Dannah Gresh: My mom looks in the mirror and tells herself out loud every day how ugly and fat she is. And she's in tears and she's like, I think my mom's beautiful and I look just like her.
John Fuller: That's Dannah Gresh and she joins us today on Focus on the Family with Jim Daly, sharing how you as a mom can help your daughter grow in confidence, faith, and emotional strength. I'm John Fuller and welcome to the show.
Jim Daly: Here's a neon sign. Us parents, we want the same thing. We want a great marriage as good as it can be. We want to raise our kids to be as healthy as they can be: spiritually, mentally, emotionally, physically. That is universal. I sat in Kenya with a PhD in child development, Dr. Lillian Wahome.
I said, Lillian, what we have to share around the world at Focus on the Family, will it be relevant here in Africa? Will it be relevant? She smiled and looked at me and said, it's just like an American to think you invented the family. Which is a great line. She went on to say that is the universal language. Everybody around the world wants those things.

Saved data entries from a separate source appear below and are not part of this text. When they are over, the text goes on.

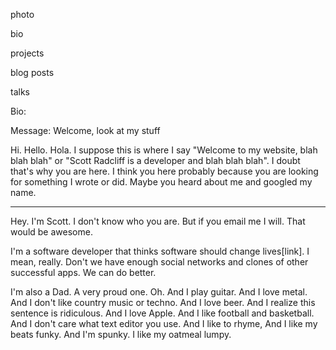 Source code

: photo

bio

projects

blog posts

talks


Bio:

Message: Welcome, look at my stuff

Hi. Hello. Hola. I suppose this is where I say "Welcome to my website, blah blah blah" or "Scott Radcliff is a developer and blah blah blah". I doubt that's why you are here. I think you here probably because you are looking for something I wrote or did. Maybe you heard about me and googled my name.

----

Hey. I'm Scott. I don't know who you are. But if you email me I will. That would be awesome.

I'm a software developer that thinks software should change lives[link]. I mean, really. Don't we have enough social networks and clones of other successful apps. We can do better.

I'm also a Dad. A very proud one. Oh. And I play guitar. And I love metal. And I don't like country music or techno. And I love beer. And I realize this sentence is ridiculous. And I love Apple. And I like football and basketball. And I don't care what text editor you use. And I like to rhyme, And I like my beats funky. And I'm spunky. I like my oatmeal lumpy.
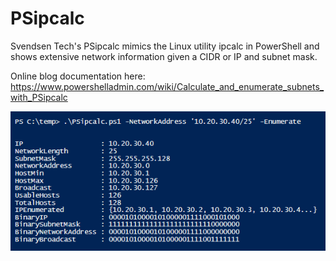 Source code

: # PSipcalc
Svendsen Tech's PSipcalc mimics the Linux utility ipcalc in PowerShell and shows extensive network information given a CIDR or IP and subnet mask.

Online blog documentation here: https://www.powershelladmin.com/wiki/Calculate_and_enumerate_subnets_with_PSipcalc

![PSipcalc_image](/Images/PSipcalc-example.png)

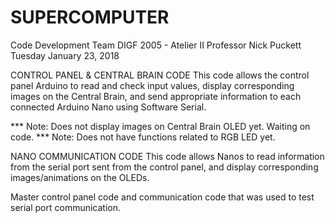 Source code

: # SUPERCOMPUTER
Code Development Team
DIGF 2005 - Atelier II
Professor Nick Puckett
Tuesday January 23, 2018

CONTROL PANEL & CENTRAL BRAIN CODE
This code allows the control panel Arduino to read and check input values,
display corresponding images on the Central Brain, and send appropriate
information to each connected Arduino Nano using Software Serial.

*** Note: Does not display images on Central Brain OLED yet. Waiting on code.
*** Note: Does not have functions related to RGB LED yet.
  
NANO COMMUNICATION CODE
This code allows Nanos to read information from the serial port sent
from the control panel, and display corresponding images/animations on
the OLEDs.

Master control panel code and communication code that was used to test serial port communication.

It is so true, but you have to be mindful about it. You've got to know as a parent how do we shape this child's heart and spirit and desires. It's a good job to have, but it's demanding. You need to be intentional about it. Sometimes we wonder if I am doing enough, am I doing the right things? We are going to make mistakes. How many of us as parents want the do-over? That was me. But today we want to talk with our guest, Dannah Gresh, about how to do it wisely between moms and daughters.
John Fuller: Dannah has got some great insights. She's the founder of True Girl. She's a popular speaker and podcast host and a bestselling author of a number of books. We're talking today about one of those called *8 Great Dates for Moms and Daughters: How to Talk About Cool Fashion, True Beauty, and Dignity*.
Jim Daly: Dannah, welcome back. It's great to have you at Focus on the Family. You're talking of course to millions, but here's John and I sitting here talking to you about the bond between moms and daughters. There is something special. I feel in some ways for Jean, my wife. We have two sons. We didn't have a daughter and I think she really missed that. She didn't have that experience. She loves our boys and she loves being a mom of boys. But for the moms that didn't have a girl, and for dads too, it's just a hole that we're not going to experience that. Speak to that special bond between a mom and a daughter and what's going on there.
Dannah Gresh: I don't know what's going on there. I remember when my first—I have one by birth and one by adoption. When that first one came by birth, I remember distinctly thinking, I just gave birth to my best friend. I didn't think that when my son was born.
Fast forward now my girls and my daughter-in-love, who I call the wife of my son. There's three of them and we get together once a month for discipleship. I just ask, "how can I pray for you?" and their hearts just gush with everything. I pray over them and just keep tabs.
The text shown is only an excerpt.